Congratulations on your LO Flowers xx

VettiyaIruken · 24/06/2021 13:22

Why did your friend say they weren't allowed to know anything?

Not allowed implies some sort of communication along the lines of X has said not to tell anyone anything.

Did your husband say anything to your friend to give her that impression?

Also. Your husband is being an arse.

Ozanj · 24/06/2021 13:27

Bil (DS husband) did something similar when DN was born and told everyone on our side not to come to see her in the hospital. DS had told me different before the birth but I just assumed plans had changed and while I was hurt (I had bought so many pressies) I just decided to wait. I only told my DSIS what happened when she called me out of the blue demanding where I was and calling me a selfish bitch for not coming to see her immediately after the birth. I would never have volunteered that info otherwise!! So yes I think your friend is a stirrer

ivfgottwins · 24/06/2021 13:30

I don't get the drama personally and as we aren't privy to the exact details of your "blazing row" I can't say that your DH is out of order either

FuckyouCovid21 · 24/06/2021 13:32

@SofiaMichelle

Your husband was wrong to shout at you and call you names...

Where did you read that? I can't see that in OP's posts?

This has now caused a blazing row between me and DH with him branding me a selfish, horrible person who doesn't care about anyone else apart from myself
LalalalalalaLand123 · 24/06/2021 13:38

A case of crossed wires then?

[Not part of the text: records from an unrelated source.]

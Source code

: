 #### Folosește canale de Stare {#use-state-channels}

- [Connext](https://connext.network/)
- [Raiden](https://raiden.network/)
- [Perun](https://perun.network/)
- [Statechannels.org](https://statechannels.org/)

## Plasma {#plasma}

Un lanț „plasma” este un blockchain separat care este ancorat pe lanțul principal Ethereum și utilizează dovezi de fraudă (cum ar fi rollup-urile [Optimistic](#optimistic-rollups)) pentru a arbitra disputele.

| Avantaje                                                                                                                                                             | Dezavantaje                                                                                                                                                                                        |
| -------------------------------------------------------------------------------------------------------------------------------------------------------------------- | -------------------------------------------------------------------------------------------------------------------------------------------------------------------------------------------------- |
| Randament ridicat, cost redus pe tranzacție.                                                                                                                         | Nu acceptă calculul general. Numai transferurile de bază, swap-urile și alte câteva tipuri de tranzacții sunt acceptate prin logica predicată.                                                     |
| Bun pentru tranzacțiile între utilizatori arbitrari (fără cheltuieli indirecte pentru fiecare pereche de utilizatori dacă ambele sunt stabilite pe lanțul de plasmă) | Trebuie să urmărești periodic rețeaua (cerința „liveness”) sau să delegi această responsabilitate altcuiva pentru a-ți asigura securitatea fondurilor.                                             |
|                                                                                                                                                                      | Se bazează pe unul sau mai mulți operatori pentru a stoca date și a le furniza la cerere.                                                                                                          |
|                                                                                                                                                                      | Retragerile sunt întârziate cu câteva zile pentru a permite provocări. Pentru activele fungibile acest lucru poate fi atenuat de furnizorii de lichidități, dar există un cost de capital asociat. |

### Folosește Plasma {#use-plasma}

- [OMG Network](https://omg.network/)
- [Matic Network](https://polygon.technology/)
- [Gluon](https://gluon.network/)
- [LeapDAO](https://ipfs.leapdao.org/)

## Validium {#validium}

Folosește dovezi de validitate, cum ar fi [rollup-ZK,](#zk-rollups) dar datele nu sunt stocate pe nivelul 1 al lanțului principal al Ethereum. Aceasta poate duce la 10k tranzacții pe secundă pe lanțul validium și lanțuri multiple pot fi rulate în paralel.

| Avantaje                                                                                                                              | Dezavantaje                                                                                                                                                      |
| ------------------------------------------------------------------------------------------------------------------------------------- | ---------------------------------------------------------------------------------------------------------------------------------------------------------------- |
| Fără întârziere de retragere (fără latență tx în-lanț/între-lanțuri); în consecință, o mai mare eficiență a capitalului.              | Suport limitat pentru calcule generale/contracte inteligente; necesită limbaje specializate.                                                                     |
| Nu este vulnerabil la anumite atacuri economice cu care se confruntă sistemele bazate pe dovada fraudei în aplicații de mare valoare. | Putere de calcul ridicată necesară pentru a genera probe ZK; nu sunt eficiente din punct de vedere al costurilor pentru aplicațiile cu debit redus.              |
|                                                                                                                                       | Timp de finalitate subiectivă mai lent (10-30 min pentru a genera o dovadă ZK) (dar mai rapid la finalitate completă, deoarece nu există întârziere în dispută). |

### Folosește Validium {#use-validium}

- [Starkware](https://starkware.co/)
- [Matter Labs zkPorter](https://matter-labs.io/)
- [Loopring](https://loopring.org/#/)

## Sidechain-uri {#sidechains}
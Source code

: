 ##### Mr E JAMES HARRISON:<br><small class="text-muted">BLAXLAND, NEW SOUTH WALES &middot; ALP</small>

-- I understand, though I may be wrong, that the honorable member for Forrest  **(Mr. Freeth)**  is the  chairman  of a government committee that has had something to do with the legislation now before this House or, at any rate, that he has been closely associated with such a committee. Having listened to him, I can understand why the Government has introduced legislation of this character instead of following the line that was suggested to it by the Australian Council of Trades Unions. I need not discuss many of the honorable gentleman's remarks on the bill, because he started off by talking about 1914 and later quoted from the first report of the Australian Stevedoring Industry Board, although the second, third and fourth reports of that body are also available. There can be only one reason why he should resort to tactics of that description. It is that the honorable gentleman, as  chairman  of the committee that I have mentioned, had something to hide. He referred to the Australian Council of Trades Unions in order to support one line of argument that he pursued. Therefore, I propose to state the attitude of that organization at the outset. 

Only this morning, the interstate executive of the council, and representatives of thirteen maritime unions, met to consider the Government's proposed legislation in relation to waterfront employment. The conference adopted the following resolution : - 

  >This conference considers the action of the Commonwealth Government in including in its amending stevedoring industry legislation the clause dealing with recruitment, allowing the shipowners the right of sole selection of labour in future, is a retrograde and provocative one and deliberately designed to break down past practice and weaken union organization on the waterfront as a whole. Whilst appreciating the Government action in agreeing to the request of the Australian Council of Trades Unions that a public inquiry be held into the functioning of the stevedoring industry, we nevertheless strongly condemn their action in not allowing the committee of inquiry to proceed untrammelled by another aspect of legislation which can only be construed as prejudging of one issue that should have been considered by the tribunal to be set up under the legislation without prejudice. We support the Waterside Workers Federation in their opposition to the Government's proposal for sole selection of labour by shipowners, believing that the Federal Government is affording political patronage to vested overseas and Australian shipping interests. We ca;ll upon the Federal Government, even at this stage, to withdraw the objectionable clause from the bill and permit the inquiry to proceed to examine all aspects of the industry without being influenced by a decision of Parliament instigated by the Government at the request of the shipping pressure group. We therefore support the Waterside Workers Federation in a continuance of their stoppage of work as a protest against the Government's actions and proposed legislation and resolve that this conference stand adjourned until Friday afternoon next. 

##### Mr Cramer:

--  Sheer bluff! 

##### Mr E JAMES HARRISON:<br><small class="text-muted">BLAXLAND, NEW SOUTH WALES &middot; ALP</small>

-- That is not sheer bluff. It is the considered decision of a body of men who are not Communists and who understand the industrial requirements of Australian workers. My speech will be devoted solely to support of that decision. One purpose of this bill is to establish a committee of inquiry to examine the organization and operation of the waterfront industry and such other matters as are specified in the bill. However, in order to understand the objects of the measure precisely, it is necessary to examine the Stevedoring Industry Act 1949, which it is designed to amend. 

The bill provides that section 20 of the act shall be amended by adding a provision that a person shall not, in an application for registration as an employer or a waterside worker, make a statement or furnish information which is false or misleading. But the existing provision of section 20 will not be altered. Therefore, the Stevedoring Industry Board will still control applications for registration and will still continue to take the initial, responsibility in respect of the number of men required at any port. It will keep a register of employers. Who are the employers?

And an arguement bourne out of tiredness/stress maybe?

This.
OP try to relax a bit.

GrandTheftWalrus · 24/06/2021 13:38

My dh had to come home from work when my contractions started so he had workmates messaging him. He didn't reply until after our dd had met the baby. We weren't being selfish, we just didn't want people interested in the baby and for her to feel left out.

Your dh is a dick if he says you are selfish

Watermelon221 · 24/06/2021 13:42

I’m guessing the friend that popped round wasn’t one of the close friends that was told that all was ok?

Friend probably came over out of concern (or nosiness) but either way it sounds like it put your dh in an awkward position, which I can understand!

He was probably sleep deprived and eager to do the right thing, and instead of just saying that everyone was well, ended up not saying anything, which probably implied things were not all well.

Either way, it’s nothing you’ve done and isn’t really that important anyway. Childbirth is one of life’s 3 most stressful events, so give each other a break and forget about it.

You’ll probably look back and laugh about it one day!